The current hot topic in Brussels is how to “de-risk” economic relations between the EU and China. However, this is easier said than done and the EU faces difficult choices in continuing to trade with China while protecting its strategic interests. The new economic security strategy, announced last year by Commission President Ursula von der Leyen, is due to be published in late January.
Belgium has been slow to catch up with more hawkish EU countries on trade, compared with neighboring the Netherlands, which last year bowed to U.S. demands to limit exports to China by technology champion ASML, a major maker of chipmaking equipment. . Together with China.
Just last week, Flemish public transport company De Rijn came under fire for ordering new buses from China’s BYD rather than local manufacturer Van Hool. In the French-speaking Wallonia region, Chinese e-commerce giant Alibaba’s significant presence at Belgium’s largest cargo airport has also raised national security concerns.

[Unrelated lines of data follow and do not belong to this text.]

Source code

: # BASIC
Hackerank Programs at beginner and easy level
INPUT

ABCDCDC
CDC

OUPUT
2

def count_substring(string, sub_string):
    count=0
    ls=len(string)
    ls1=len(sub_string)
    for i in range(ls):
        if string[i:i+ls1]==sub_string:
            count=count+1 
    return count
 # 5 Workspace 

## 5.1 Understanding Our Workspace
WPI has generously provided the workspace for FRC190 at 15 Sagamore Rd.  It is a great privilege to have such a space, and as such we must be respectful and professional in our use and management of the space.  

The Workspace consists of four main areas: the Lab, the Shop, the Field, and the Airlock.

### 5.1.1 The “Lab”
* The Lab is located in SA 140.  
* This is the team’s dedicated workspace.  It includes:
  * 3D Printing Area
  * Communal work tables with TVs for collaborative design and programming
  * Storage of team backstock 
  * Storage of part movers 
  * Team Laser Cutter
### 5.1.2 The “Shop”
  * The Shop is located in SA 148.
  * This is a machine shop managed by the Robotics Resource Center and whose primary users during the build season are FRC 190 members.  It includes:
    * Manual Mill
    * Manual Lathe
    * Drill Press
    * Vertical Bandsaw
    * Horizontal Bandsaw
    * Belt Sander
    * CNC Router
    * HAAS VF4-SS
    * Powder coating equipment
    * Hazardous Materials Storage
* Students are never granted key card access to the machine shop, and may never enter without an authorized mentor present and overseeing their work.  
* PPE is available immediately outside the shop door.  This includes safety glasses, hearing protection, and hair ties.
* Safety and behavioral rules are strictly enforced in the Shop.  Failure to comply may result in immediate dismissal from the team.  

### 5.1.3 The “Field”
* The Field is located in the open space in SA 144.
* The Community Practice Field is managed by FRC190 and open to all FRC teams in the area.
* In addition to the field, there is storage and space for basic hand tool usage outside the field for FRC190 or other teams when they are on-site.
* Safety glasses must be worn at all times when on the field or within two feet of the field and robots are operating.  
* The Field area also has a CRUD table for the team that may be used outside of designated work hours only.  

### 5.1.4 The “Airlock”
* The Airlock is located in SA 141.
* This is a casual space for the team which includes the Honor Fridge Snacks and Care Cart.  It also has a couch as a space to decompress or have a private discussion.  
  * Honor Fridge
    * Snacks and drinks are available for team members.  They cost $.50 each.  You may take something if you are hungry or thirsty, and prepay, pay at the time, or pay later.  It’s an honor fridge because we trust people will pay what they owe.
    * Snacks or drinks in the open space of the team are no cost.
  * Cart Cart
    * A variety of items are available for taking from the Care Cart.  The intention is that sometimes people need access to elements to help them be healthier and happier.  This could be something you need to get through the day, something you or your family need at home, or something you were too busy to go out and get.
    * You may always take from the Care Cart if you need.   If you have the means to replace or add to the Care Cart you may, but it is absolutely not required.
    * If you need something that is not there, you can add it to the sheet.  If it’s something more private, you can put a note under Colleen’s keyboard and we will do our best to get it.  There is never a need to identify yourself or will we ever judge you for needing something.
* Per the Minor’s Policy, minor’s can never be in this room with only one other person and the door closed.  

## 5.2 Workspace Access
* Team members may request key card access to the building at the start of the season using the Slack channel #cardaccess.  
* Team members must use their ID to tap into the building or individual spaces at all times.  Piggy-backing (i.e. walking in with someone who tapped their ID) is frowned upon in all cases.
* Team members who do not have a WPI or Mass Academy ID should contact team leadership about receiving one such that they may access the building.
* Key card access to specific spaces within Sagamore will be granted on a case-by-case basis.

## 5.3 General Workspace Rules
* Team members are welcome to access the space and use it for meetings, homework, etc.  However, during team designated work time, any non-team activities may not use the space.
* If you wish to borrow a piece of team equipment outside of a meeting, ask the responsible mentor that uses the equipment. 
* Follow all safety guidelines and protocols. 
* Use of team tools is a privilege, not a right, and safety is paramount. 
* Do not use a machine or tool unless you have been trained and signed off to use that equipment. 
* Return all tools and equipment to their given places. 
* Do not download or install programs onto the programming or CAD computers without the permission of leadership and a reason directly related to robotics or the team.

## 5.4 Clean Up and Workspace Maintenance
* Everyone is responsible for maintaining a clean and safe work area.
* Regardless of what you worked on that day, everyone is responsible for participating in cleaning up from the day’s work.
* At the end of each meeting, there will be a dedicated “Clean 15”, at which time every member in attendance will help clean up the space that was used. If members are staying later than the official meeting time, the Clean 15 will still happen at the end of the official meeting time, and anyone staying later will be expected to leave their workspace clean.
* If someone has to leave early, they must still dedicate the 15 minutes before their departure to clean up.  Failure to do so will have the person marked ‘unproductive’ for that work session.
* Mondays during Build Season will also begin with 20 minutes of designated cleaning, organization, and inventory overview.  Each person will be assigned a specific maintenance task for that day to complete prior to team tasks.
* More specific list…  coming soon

“I’m a big fan of free trade, and trade with the rest of the world and trade with China is important, but I just want to see more of an element of reciprocity,” Decroo told POLITICO in late December. Ta.

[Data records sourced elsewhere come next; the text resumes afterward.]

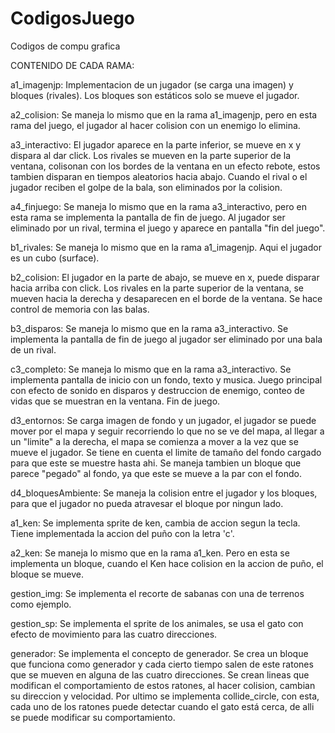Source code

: # CodigosJuego
Codigos de compu grafica

CONTENIDO DE CADA RAMA:

a1_imagenjp: Implementacion de un jugador (se carga una imagen) y bloques (rivales). Los bloques son estáticos solo se mueve el jugador.

a2_colision: Se maneja lo mismo que en la rama a1_imagenjp, pero en esta rama del juego, el jugador al hacer colision con un enemigo lo elimina.

a3_interactivo: El jugador aparece en la parte inferior, se mueve en x y dispara al dar click. Los rivales se mueven en la parte superior de la ventana, colisonan con los bordes de la ventana en un efecto rebote, estos tambien disparan en tiempos aleatorios hacia abajo. Cuando el rival o el jugador reciben el golpe de la bala, son eliminados por la colision.

a4_finjuego: Se maneja lo mismo que en la rama a3_interactivo, pero en esta rama se implementa la pantalla de fin de juego. Al jugador ser eliminado por un rival, termina el juego y aparece en pantalla "fin del juego".

b1_rivales: Se maneja lo mismo que en la rama a1_imagenjp. Aqui el jugador es un cubo (surface).

b2_colision: El jugador en la parte de abajo, se mueve en x, puede disparar hacia arriba con click. Los rivales en la parte superior de la ventana, se mueven hacia la derecha y desaparecen en el borde de la ventana. Se hace control de memoria con las balas.

b3_disparos: Se maneja lo mismo que en la rama a3_interactivo. Se implementa la pantalla de fin de juego al jugador ser eliminado por una bala de un rival.

c3_completo: Se maneja lo mismo que en la rama a3_interactivo. Se implementa pantalla de inicio con un fondo, texto y musica. Juego principal con efecto de sonido en disparos y destruccion de enemigo, conteo de vidas que se muestran en la ventana. Fin de juego.

d3_entornos: Se carga imagen de fondo y un jugador, el jugador se puede mover por el mapa y seguir recorriendo lo que no se ve del mapa, al llegar a un "limite" a la derecha, el mapa se comienza a mover a la vez que se mueve el jugador. Se tiene en cuenta el limite de tamaño del fondo cargado para que este se muestre hasta ahi. Se maneja tambien un bloque que parece "pegado" al fondo, ya que este se mueve a la par con el fondo.

d4_bloquesAmbiente: Se maneja la colision entre el jugador y los bloques, para que el jugador no pueda atravesar el bloque por ningun lado.

a1_ken: Se implementa sprite de ken, cambia de accion segun la tecla. Tiene implementada la accion del puño con la letra 'c'.

a2_ken: Se maneja lo mismo que en la rama a1_ken. Pero en esta se implementa un bloque, cuando el Ken hace colision en la accion de puño, el bloque se mueve.

gestion_img: Se implementa el recorte de sabanas con una de terrenos como ejemplo.

gestion_sp: Se implementa el sprite de los animales, se usa el gato con efecto de movimiento para las cuatro direcciones.

generador:  Se implementa el concepto de generador. Se crea un bloque que funciona como generador y cada cierto tiempo salen de este ratones que se mueven en alguna de las cuatro direcciones. Se crean lineas que modifican el comportamiento de estos ratones, al hacer colision, cambian su direccion y velocidad. Por ultimo se implementa collide_circle, con esta, cada uno de los ratones puede detectar cuando el gato está cerca, de alli se puede modificar su comportamiento.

“For me, I have no problem with the Chinese coming to take over something here, but I just want to be able to do that with them as well,” the Liberal prime minister said.

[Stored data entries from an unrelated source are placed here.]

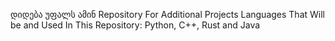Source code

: დიდება უფალს ამინ
Repository For Additional Projects 
Languages That Will be and Used In This Repository: Python, C++, Rust and Java
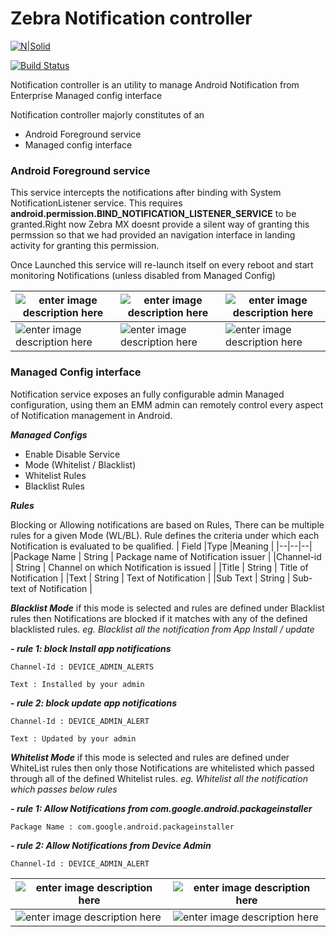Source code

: # Zebra Notification controller

[![N|Solid](https://upload.wikimedia.org/wikipedia/en/f/f2/Zebra_Technologies_logo.svg)](https://nodesource.com/products/nsolid)

[![Build Status](https://travis-ci.org/joemccann/dillinger.svg?branch=master)](https://travis-ci.org/joemccann/dillinger)

Notification controller is an utility to manage Android Notification from Enterprise Managed config interface

Notification controller majorly constitutes of an
- Android Foreground service
- Managed config interface 

### Android Foreground service
This service intercepts the notifications after binding with System NotificationListener service. This requires 
**android.permission.BIND_NOTIFICATION_LISTENER_SERVICE** to be granted.Right now Zebra MX doesnt provide a silent way of granting this permssion so that we had provided an navigation interface in landing activity for granting this permission.

Once Launched this service will re-launch itself on every reboot and start monitoring Notifications (unless disabled from Managed Config)

|  ![enter image description here](https://storage.googleapis.com/keyattestationserver.appspot.com/Screenshot_20210525-135854.png)|![enter image description here](https://storage.googleapis.com/keyattestationserver.appspot.com/Screenshot_20210525-135917.png)  | ![enter image description here](https://storage.googleapis.com/keyattestationserver.appspot.com/Screenshot_20210525-140013.png) |
|--|--|--|
| ![enter image description here](https://storage.googleapis.com/keyattestationserver.appspot.com/Screenshot_20210525-140124.png) | ![enter image description here](https://storage.googleapis.com/keyattestationserver.appspot.com/Screenshot_20210525-140207.png) | ![enter image description here](https://storage.googleapis.com/keyattestationserver.appspot.com/Screenshot_20210525-140223.png) |

### Managed Config interface
Notification service exposes an fully configurable admin Managed configuration, using them an EMM admin can remotely control every aspect of Notification management in Android.

***Managed Configs***

 - Enable Disable Service
 - Mode (Whitelist / Blacklist)
 - Whitelist Rules
 - Blacklist Rules

***Rules***

Blocking or Allowing notifications are based on Rules, There can be multiple rules for a given Mode (WL/BL). Rule defines the criteria under which each Notification is evaluated to be qualified.
| Field |Type  |Meaning  |
|--|--|--|
|Package Name  | String | Package name of Notification issuer |
|Channel-id  | String | Channel on which Notification is issued |
|Title | String | Title of Notification |
|Text | String | Text of Notification |
|Sub Text | String | Sub-text of Notification |

***Blacklist Mode***
if this mode is selected and rules are defined under Blacklist rules then Notifications are blocked if it matches with any of the defined blacklisted rules.
*eg. Blacklist all the notification from App Install / update*

 **- *rule 1: block Install app notifications***
 
    Channel-Id : DEVICE_ADMIN_ALERTS
 
    Text : Installed by your admin
 
**- *rule 2: block update app notifications***

    Channel-Id : DEVICE_ADMIN_ALERT
    
    Text : Updated by your admin

***Whitelist Mode***
if this mode is selected and rules are defined under WhiteList rules then only those Notifications are whitelisted which passed through all of the defined Whitelist rules.
*eg. Whitelist all the notification which passes below rules*

 **- *rule 1: Allow Notifications from com.google.android.packageinstaller*** 
 
    Package Name : com.google.android.packageinstaller
 
 **- *rule 2: Allow Notifications from Device Admin***
 
    Channel-Id : DEVICE_ADMIN_ALERT
    

| ![enter image description here](https://storage.googleapis.com/keyattestationserver.appspot.com/PlayStore.PNG) |![enter image description here](https://storage.googleapis.com/keyattestationserver.appspot.com/ManagedConfig.PNG)  |
|--|--|
|  ![enter image description here](https://storage.googleapis.com/keyattestationserver.appspot.com/BlackList.PNG)| ![enter image description here](https://storage.googleapis.com/keyattestationserver.appspot.com/Whitelist.PNG) |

This time, the business delegation will be much smaller, with just 25 CEOs accompanying Mr de Croo on his visit to Beijing. During the visit, he and China’s Li Qiang are expected to sign a memorandum of understanding on green energy investments.
strategic reciprocity
Francesca Ghiretti, a senior analyst at the Adalga Institute, said it was “very strategic” to put reciprocity back on the agenda for relations with China. But she warned against losing sight of the progress made so far on economic security and falling into a trade dynamic of tit-for-tat.
Like the Netherlands, Belgium is still figuring out how to protect its strategic assets from Beijing’s grasp. The country is home to one of the world’s leading semiconductor research centers, Imec, which also has offices in China.
imec was recently forced to choose a side. The research center, which receives tens of millions of dollars in government subsidies each year, should focus on “primarily like-minded countries,” Flemish Economy Minister Joe Browns told POLITICO in November. .
This tip was quickly adopted. Imec CEO Luc van den Hove said in December that there were still projects with Chinese companies, but during a visit to the United States, where Imec recently opened a new office, they were “It will be phased out gradually,” he promised.
Pieter Haeck, Barbara Moens and Stuart Lau contributed reporting.